● MATERIAL TO PROCESS:
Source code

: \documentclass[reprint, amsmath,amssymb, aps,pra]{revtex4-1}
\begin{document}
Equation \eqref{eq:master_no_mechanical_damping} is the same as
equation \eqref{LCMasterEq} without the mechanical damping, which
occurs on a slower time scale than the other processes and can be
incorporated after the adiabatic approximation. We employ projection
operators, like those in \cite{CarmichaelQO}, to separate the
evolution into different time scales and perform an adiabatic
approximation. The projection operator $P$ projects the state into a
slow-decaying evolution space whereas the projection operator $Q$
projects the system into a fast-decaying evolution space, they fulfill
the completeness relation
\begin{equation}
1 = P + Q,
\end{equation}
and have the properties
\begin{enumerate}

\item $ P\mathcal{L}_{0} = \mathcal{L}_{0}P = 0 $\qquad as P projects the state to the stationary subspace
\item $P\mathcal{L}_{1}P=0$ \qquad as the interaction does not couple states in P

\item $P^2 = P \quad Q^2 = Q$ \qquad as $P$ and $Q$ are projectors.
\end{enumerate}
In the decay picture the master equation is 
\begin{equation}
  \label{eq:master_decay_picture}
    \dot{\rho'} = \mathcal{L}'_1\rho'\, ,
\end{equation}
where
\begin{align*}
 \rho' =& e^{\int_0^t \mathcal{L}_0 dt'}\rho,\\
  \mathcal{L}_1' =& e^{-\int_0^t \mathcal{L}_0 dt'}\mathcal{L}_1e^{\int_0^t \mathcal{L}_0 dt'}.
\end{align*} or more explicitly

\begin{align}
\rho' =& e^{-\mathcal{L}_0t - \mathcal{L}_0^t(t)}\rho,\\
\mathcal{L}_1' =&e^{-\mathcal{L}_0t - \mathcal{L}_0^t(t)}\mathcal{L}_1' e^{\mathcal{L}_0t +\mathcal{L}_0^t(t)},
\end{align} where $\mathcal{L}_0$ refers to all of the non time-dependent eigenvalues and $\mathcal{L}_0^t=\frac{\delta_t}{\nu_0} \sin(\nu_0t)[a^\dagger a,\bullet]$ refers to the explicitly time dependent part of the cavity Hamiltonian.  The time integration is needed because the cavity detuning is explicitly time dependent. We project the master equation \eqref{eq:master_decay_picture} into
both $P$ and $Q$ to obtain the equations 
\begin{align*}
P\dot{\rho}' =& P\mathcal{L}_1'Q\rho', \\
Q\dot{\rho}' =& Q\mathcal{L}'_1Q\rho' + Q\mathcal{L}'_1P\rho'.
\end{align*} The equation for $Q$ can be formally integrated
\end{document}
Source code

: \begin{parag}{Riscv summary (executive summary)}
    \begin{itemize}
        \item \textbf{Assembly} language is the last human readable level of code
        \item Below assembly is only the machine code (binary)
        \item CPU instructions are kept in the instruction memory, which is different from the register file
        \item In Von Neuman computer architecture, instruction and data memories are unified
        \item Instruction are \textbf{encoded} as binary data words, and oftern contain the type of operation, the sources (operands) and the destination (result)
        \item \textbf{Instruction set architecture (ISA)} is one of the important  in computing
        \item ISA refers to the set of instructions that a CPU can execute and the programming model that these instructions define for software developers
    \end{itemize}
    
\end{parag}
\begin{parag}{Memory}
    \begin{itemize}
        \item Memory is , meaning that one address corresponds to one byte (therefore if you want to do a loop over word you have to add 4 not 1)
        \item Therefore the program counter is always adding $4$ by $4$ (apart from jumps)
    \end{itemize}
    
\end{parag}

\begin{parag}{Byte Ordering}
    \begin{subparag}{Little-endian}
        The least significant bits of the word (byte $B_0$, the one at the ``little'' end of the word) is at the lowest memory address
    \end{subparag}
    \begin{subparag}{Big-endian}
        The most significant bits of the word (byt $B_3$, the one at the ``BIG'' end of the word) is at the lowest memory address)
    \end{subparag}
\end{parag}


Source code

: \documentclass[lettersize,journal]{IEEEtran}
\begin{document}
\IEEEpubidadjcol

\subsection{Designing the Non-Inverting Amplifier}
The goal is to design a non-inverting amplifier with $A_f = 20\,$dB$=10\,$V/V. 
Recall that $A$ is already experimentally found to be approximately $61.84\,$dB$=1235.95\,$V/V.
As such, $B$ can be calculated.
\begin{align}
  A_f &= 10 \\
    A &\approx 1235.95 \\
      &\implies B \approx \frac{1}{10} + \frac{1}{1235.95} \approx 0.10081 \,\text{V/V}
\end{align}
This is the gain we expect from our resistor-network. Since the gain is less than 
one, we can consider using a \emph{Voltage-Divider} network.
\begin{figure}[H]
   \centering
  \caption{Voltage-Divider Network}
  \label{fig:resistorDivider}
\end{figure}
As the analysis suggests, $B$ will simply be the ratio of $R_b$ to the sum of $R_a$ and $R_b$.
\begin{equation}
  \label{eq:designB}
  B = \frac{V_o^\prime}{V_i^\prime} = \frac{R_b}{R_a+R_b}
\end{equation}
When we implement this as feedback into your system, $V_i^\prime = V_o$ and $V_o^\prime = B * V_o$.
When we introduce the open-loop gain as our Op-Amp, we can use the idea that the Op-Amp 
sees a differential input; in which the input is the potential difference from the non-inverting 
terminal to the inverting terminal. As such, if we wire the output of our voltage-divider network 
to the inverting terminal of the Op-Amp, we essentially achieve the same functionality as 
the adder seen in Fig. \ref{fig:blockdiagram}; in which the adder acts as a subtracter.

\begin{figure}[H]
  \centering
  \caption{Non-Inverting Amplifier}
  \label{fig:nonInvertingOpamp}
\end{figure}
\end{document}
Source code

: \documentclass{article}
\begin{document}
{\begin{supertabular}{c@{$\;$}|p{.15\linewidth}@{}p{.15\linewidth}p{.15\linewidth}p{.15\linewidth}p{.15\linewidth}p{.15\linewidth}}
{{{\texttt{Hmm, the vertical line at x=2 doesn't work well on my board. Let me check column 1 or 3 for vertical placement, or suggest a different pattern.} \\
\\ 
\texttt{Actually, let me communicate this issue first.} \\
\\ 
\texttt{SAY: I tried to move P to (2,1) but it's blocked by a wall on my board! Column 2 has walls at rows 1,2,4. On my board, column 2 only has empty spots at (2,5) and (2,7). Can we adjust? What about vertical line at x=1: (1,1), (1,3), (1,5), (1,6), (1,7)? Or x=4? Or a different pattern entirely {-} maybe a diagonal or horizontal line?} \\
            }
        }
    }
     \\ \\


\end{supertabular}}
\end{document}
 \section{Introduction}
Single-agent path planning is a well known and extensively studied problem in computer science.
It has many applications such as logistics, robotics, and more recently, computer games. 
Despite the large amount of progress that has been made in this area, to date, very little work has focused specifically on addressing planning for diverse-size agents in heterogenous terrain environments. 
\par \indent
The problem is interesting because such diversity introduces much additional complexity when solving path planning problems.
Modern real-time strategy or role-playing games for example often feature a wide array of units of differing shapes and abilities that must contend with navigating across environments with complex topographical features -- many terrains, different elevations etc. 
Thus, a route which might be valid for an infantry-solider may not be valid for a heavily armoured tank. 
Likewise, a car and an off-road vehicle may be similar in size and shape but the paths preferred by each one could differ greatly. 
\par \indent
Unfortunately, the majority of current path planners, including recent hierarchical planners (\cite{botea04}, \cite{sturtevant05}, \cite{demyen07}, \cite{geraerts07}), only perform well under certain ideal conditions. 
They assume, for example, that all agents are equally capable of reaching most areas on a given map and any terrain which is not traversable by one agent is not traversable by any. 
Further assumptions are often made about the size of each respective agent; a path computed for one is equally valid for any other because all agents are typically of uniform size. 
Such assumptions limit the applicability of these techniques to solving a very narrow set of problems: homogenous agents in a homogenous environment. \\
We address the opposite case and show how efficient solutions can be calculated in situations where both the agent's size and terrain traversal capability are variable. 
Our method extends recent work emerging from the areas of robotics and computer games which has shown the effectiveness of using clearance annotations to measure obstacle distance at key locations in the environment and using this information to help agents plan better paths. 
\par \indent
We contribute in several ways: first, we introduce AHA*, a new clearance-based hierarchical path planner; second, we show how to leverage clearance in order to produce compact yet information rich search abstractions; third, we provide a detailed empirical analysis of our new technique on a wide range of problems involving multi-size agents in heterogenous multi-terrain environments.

● TASK STATEMENT:
"and $Q$ are projectors." marks the last line to print; print everything from the first line of the data through that line, unchanged, and nothing more.

● SOLVED EXERCISE:
Source code

: \documentclass[reprint, amsmath,amssymb, aps,pra]{revtex4-1}
\begin{document}
Equation \eqref{eq:master_no_mechanical_damping} is the same as
equation \eqref{LCMasterEq} without the mechanical damping, which
occurs on a slower time scale than the other processes and can be
incorporated after the adiabatic approximation. We employ projection
operators, like those in \cite{CarmichaelQO}, to separate the
evolution into different time scales and perform an adiabatic
approximation. The projection operator $P$ projects the state into a
slow-decaying evolution space whereas the projection operator $Q$
projects the system into a fast-decaying evolution space, they fulfill
the completeness relation
\begin{equation}
1 = P + Q,
\end{equation}
and have the properties
\begin{enumerate}

\item $ P\mathcal{L}_{0} = \mathcal{L}_{0}P = 0 $\qquad as P projects the state to the stationary subspace
\item $P\mathcal{L}_{1}P=0$ \qquad as the interaction does not couple states in P

\item $P^2 = P \quad Q^2 = Q$ \qquad as $P$ and $Q$ are projectors.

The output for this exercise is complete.